PROBLEM TO SOLVE
Pull every line that holds the word "private" from the entries.

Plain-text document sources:
Start of Block

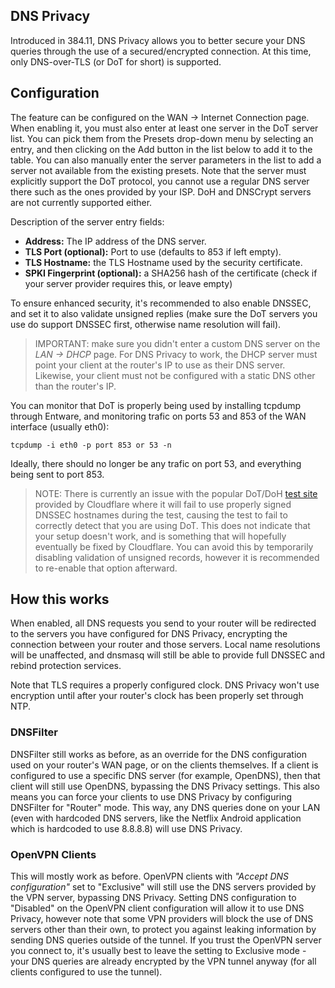 ## DNS Privacy

Introduced in 384.11, DNS Privacy allows you to better secure your DNS queries through the use of a secured/encrypted connection.  At this time, only DNS-over-TLS (or DoT for short) is supported.

## Configuration
The feature can be configured on the WAN -> Internet Connection page.  When enabling it, you must also enter at least one server in the DoT server list.  You can pick them from the Presets drop-down menu by selecting an entry, and then clicking on the Add button in the list below to add it to the table.  You can also manually enter the server parameters in the list to add a server not available from the existing presets.  Note that the server must explicitly support the DoT protocol, you cannot use a regular DNS server there such as the ones provided by your ISP.  DoH and DNSCrypt servers are not currently supported either.

Description of the server entry fields:
* **Address:** The IP address of the DNS server.
* **TLS Port (optional):** Port to use (defaults to 853 if left empty).
* **TLS Hostname:** the TLS Hostname used by the security certificate.
* **SPKI Fingerprint (optional):** a SHA256 hash of the certificate (check if your server provider requires this, or leave empty)

To ensure enhanced security, it's recommended to also enable DNSSEC, and set it to also validate unsigned replies (make sure the DoT servers you use do support DNSSEC first, otherwise name resolution will fail).

> IMPORTANT: make sure you didn't enter a custom DNS server on the _LAN -> DHCP_ page.  For DNS Privacy to work, the DHCP  server must point your client at the router's IP to use as their DNS server.  Likewise, your client must not be configured with a static DNS other than the router's IP.

You can monitor that DoT is properly being used by installing tcpdump through Entware, and monitoring trafic on ports 53 and 853 of the WAN interface (usually eth0):

```
tcpdump -i eth0 -p port 853 or 53 -n
```

Ideally, there should no longer be any trafic on port 53, and everything being sent to port 853.

> NOTE: There is currently an issue with the popular DoT/DoH [test site](https://cloudflare-dns.com/help/) provided by Cloudflare where it will fail to use properly signed DNSSEC hostnames during the test, causing the test to fail to correctly detect that you are using DoT.  This does not indicate that your setup doesn't work, and is something that will hopefully eventually be fixed by Cloudflare.  You can avoid this by temporarily disabling validation of unsigned records, however it is recommended to re-enable that option afterward.


## How this works
When enabled, all DNS requests you send to your router will be redirected to the servers you have configured for DNS Privacy, encrypting the connection between your router and those servers.  Local name resolutions will be unaffected, and dnsmasq will still be able to provide full DNSSEC and rebind protection services.

Note that TLS requires a properly configured clock.  DNS Privacy won't use encryption until after your router's clock has been properly set through NTP.


### DNSFilter
DNSFilter still works as before, as an override for the DNS configuration used on your router's WAN page, or on the clients themselves.  If a client is configured to use a specific DNS server (for example, OpenDNS), then that client will still use OpenDNS, bypassing the DNS Privacy settings.  This also means you can force your clients to use DNS Privacy by configuring DNSFilter for "Router" mode.  This way, any DNS queries done on your LAN (even with hardcoded DNS servers, like the Netflix Android application which is hardcoded to use 8.8.8.8) will use DNS Privacy.


### OpenVPN Clients
This will mostly work as before.  OpenVPN clients with _"Accept DNS configuration"_ set to "Exclusive" will still use the DNS servers provided by the VPN server, bypassing DNS Privacy.  Setting DNS configuration to "Disabled" on the OpenVPN client configuration will allow it to use DNS Privacy, however note that some VPN providers will block the use of DNS servers other than their own, to protect you against leaking information by sending DNS queries outside of the tunnel.  If you trust the OpenVPN server you connect to, it's usually best to leave the setting to Exclusive mode - your DNS queries are already encrypted by the VPN tunnel anyway (for all clients configured to use the tunnel).
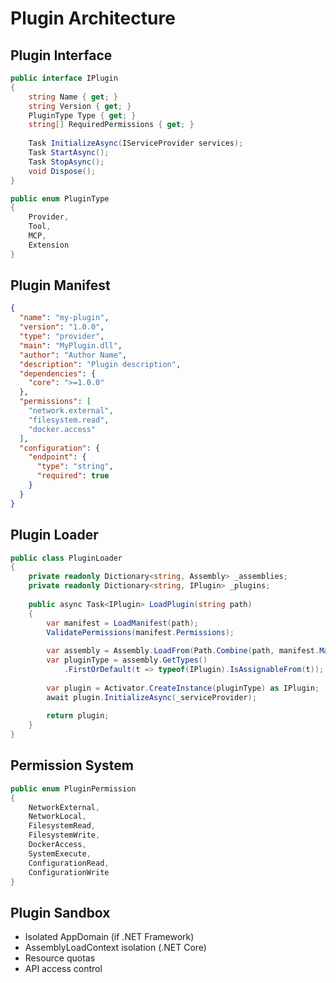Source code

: # Plugin Architecture

## Plugin Interface
```csharp
public interface IPlugin
{
    string Name { get; }
    string Version { get; }
    PluginType Type { get; }
    string[] RequiredPermissions { get; }
    
    Task InitializeAsync(IServiceProvider services);
    Task StartAsync();
    Task StopAsync();
    void Dispose();
}

public enum PluginType
{
    Provider,
    Tool,
    MCP,
    Extension
}
```

## Plugin Manifest
```json
{
  "name": "my-plugin",
  "version": "1.0.0",
  "type": "provider",
  "main": "MyPlugin.dll",
  "author": "Author Name",
  "description": "Plugin description",
  "dependencies": {
    "core": ">=1.0.0"
  },
  "permissions": [
    "network.external",
    "filesystem.read",
    "docker.access"
  ],
  "configuration": {
    "endpoint": {
      "type": "string",
      "required": true
    }
  }
}
```

## Plugin Loader
```csharp
public class PluginLoader
{
    private readonly Dictionary<string, Assembly> _assemblies;
    private readonly Dictionary<string, IPlugin> _plugins;
    
    public async Task<IPlugin> LoadPlugin(string path)
    {
        var manifest = LoadManifest(path);
        ValidatePermissions(manifest.Permissions);
        
        var assembly = Assembly.LoadFrom(Path.Combine(path, manifest.Main));
        var pluginType = assembly.GetTypes()
            .FirstOrDefault(t => typeof(IPlugin).IsAssignableFrom(t));
            
        var plugin = Activator.CreateInstance(pluginType) as IPlugin;
        await plugin.InitializeAsync(_serviceProvider);
        
        return plugin;
    }
}
```

## Permission System
```csharp
public enum PluginPermission
{
    NetworkExternal,
    NetworkLocal,
    FilesystemRead,
    FilesystemWrite,
    DockerAccess,
    SystemExecute,
    ConfigurationRead,
    ConfigurationWrite
}
```

## Plugin Sandbox
- Isolated AppDomain (if .NET Framework)
- AssemblyLoadContext isolation (.NET Core)
- Resource quotas
- API access control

End of Block

OUTPUT OF THE TASK
    private readonly Dictionary<string, Assembly> _assemblies;
    private readonly Dictionary<string, IPlugin> _plugins;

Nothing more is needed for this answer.